It would not have made the slightest difference for good or ill, to the future of anything or anybody, if a tiger had eaten him. There would have been a Liberal Member for Leicester instead, who would have made the same speeches, given exactly the same votes; and, if he were the usual successful soap-boiler, would have eclipsed Mr MacDonald in everything except good looks. [50]

Even Keir Hardie, who did occasionally make the odd socialist remark, still felt the need to extol the virtues of the Liberal Prime Minister: ‘Sir Henry Campbell-Bannerman has earned and fully deserves all the praise that is being heaped upon him.’ [51]

But the bestowing of compliments was a two-way process. Liberals felt constrained to utter a few flattering phrases about their junior partner, the Labour Party. Winston Churchill declared that the Parliamentary Labour Party was ‘a stable and not an unstable element’, which had ‘added greatly to the wisdom and the earnestness and consequently the dignity of the House’. [52] Government ministers sought to assuage any lingering doubts their supporters might have about the Liberal alliance with the Labour Party. Lloyd George remarked:

Even the socialists, though some of them might make very wild speeches outside, in the House of Commons were thoroughly tame. He had never heard them propose a resolution in favour of upsetting society; he had never heard a revolutionary statement emerging from them. [53]

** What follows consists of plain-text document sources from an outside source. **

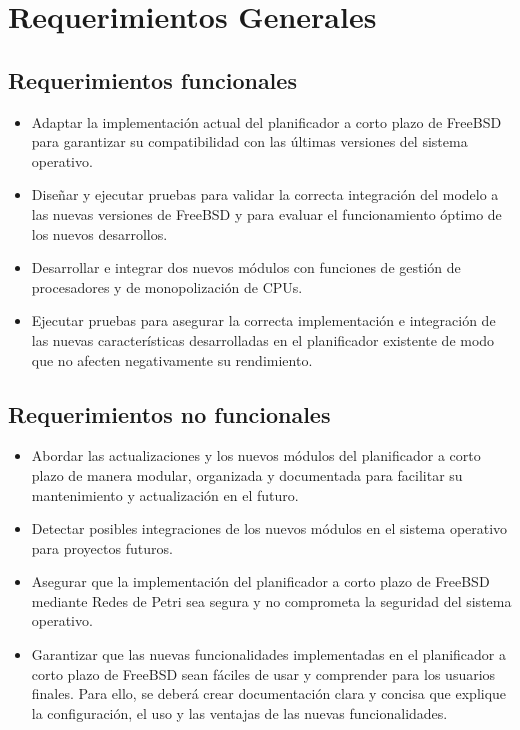 \section{Requerimientos Generales}

\subsection{Requerimientos funcionales}
\begin{itemize}
    \item Adaptar la implementación actual del planificador a corto plazo de FreeBSD para garantizar su compatibilidad con las últimas versiones del sistema operativo.
    \item Diseñar y ejecutar pruebas para validar la correcta integración del modelo a las nuevas versiones de FreeBSD y para evaluar el funcionamiento óptimo de los nuevos desarrollos.
    \item Desarrollar e integrar dos nuevos módulos con funciones de gestión de procesadores y de monopolización de CPUs.
    \item Ejecutar pruebas para asegurar la correcta implementación e integración de las nuevas características desarrolladas en el planificador existente de modo que no afecten negativamente su rendimiento.
\end{itemize}

\subsection{Requerimientos no funcionales}
\begin{itemize}
    \item Abordar las actualizaciones y los nuevos módulos del planificador a corto plazo de manera modular, organizada y documentada para facilitar su mantenimiento y actualización en el futuro.
    \item Detectar posibles integraciones de los nuevos módulos en el sistema operativo para proyectos futuros.
    \item Asegurar que la implementación del planificador a corto plazo de FreeBSD mediante Redes de Petri sea segura y no comprometa la seguridad del sistema operativo.
    \item Garantizar que las nuevas funcionalidades implementadas en el planificador a corto plazo de FreeBSD sean fáciles de usar y comprender para los usuarios finales. Para ello, se deberá crear documentación clara y concisa que explique la configuración, el uso y las ventajas de las nuevas funcionalidades.
\end{itemize}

Harmony between Labour and Liberal politicians inevitably created some anger among working people as industrial strife began to grow. For instance, in the Belfast strike of 1907, when troops fired on the workers, killing three and injuring many others, the Parliamentary Labour Party had to choose between supporting the government or siding with the strikers. As The Socialist pointed out, Labour MPs did not utter a word of protest:

Beyond asking a couple of questions, they did nothing. Like the other capitalist members, they accepted the butchery of a few workers as a trifling incident, not worthy of special comment. From Shackleton to Will Thorne, they have become silent accomplices of capitalist murder. [54]

Such conduct obviously could not escape notice or criticism from some rank-and-file socialists. Yet, even had they wanted to, the official socialist journals were inhibited from denouncing the Belfast shooting. Had the SDF denounced the Parliamentary Labour Party’s silence, then by implication they would also be denouncing Will Thorne, an MP who belonged to the SDF. Likewise, were the ILP to be critical of the Parliamentary Labour Party, then it would find itself at odds with some of its most influential leaders. Philip Snowden MP had come out strongly in favour of the government over Belfast, saying ‘every sensible person would agree that the employment of the military to quell disorder was not only defensible but necessary’. [55]

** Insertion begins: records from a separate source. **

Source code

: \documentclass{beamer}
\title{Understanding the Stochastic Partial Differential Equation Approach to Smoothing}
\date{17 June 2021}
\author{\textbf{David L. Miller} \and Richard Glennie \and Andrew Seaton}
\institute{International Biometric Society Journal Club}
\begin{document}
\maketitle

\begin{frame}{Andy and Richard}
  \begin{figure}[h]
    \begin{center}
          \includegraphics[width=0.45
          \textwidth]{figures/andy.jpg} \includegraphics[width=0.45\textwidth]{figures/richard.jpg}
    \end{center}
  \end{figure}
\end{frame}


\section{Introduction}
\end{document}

In these circumstances, it is not surprising that there were some misgivings among socialists in the ILP and SDF. This largely expressed itself within these organisations, although a few did leave to join the SLP. Among these were a group in Wigan which included WR Stoker, senior, and Jim Cannon, the father of Les Cannon (Electrical Trades Union President, 1963-70). They objected to the SDF supporting the anti-socialist candidates, Thornley Smith and Stephen Walsh, at the 1906 general election. But even in Wigan, most of the critics stayed inside, hoping to change the organisation to which they belonged from within. Among the criticisms frequently made was that undue emphasis was placed on electoral activity, that greater importance should be attached to industrial work and efforts to coordinate militant activity in the unions. It was primarily to people making such comments, particularly as the strike wave grew in dimension, that the AIU appealed.

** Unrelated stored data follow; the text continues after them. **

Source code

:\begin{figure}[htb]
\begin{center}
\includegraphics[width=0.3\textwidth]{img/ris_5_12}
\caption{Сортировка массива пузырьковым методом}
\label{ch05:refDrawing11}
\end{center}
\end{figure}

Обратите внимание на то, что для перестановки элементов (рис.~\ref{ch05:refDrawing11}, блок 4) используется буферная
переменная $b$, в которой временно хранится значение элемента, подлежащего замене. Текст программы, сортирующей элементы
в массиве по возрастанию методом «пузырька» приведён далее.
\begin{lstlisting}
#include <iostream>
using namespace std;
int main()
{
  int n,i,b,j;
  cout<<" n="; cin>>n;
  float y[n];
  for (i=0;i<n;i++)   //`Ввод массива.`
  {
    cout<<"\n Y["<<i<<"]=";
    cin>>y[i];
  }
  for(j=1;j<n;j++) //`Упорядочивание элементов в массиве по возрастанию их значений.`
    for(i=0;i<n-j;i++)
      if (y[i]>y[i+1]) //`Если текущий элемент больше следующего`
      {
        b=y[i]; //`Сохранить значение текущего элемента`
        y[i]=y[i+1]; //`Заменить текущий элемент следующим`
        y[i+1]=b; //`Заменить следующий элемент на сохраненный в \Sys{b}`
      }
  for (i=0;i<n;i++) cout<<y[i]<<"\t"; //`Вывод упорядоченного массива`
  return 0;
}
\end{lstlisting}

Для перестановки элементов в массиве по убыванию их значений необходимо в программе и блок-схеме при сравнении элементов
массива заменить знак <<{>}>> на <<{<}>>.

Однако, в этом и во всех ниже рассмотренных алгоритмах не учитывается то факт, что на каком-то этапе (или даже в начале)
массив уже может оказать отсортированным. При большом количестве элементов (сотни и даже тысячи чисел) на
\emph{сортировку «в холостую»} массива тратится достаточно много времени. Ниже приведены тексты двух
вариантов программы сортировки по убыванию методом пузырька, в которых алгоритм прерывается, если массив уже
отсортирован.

While larger socialist groups succeeded in withstanding the strain of internal dissension, the issue of industrial unionism plunged the SPGB into a severe crisis. Probably the party’s bleak prospects aggravated the situation: while the SPGB placed overriding emphasis on parliamentary politics, its chance of securing a seat remained non-existent. Opponents of official policy, led by EJB Allen, argued that industry provided a more fruitful field for activity. He attacked the SPGB’s equivocal attitude towards trade unions, claiming that the party did little or nothing inside trade unions to attack the class-collaborationist line of the leaders. Allen was a powerful, persuasive speaker, and for four evenings the SPGB 1906 conference debated his views of industrial unionism before eventually turning them down by 110 votes to 81. By the end of the year, Allen and his supporters had either left the SPGB or been expelled, most of them drifting into the SLP.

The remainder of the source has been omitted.